# They are here! My full moon babies!



## Sprucewoodsask (Jan 15, 2015)

Twin does one red with white spot on her head and one blonde with a white face. I was very eccited for doeling as last year I only had bucklings!


----------



## Sprucewoodsask (Jan 15, 2015)

I have no idea why these pictures keep coming in sideways


----------



## dreamacresfarm2 (May 10, 2014)

The doelings are very cute - I like their colors


----------



## GreenMountainNigerians (Jul 3, 2013)

Cute girls️


----------



## Sprucewoodsask (Jan 15, 2015)

Thank you! not the color I expected at all! I am thinking they are Sanaan Nubian cross. Should be great milkers one day.


----------



## ksalvagno (Oct 6, 2009)

Too cute!


----------



## happybleats (Sep 12, 2010)

congrats....darling babies


----------



## toth boer goats (Jul 20, 2008)

So cute.


----------



## milk and honey (Oct 31, 2010)

Too cute! I have one that looks just the same!!!

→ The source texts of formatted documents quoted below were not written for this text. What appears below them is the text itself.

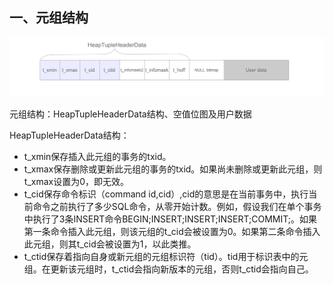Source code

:## 一、元组结构

![Tuple structure.](images/fig-5-02.png)

元组结构：HeapTupleHeaderData结构、空值位图及用户数据

HeapTupleHeaderData结构：
- t_xmin保存插入此元组的事务的txid。
- t_xmax保存删除或更新此元组的事务的txid。如果尚未删除或更新此元组，则t_xmax设置为0，即无效。
- t_cid保存命令标识（command id,cid）,cid的意思是在当前事务中，执行当前命令之前执行了多少SQL命令，从零开始计数。例如，假设我们在单个事务中执行了3条INSERT命令BEGIN;INSERT;INSERT;INSERT;COMMIT;。如果第一条命令插入此元组，则该元组的t_cid会被设置为0。如果第二条命令插入此元组，则其t_cid会被设置为1，以此类推。
- t_ctid保存着指向自身或新元组的元组标识符（tid）。tid用于标识表中的元组。在更新该元组时，t_ctid会指向新版本的元组，否则t_ctid会指向自己。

she is 1/2 saanen boer and 1/2 - 3/4 boer 1/4 Nubian.
(Gah, So much math!)

Sent from my iPhone using Goat Forum


----------



## Sprucewoodsask (Jan 15, 2015)

o my gosh she does look the same! haha she is very cute!


----------



## kccjer (Jan 27, 2012)

Sprucewoodsask said:


> I have no idea why these pictures keep coming in sideways


Are you posting from your phone? If so, I had that same problem. If I "crop" the pics, they will turn right side up. :shrug: I don't even really have to crop anything out...just the act of doing it seems to work.

Super cute babies BTW!


----------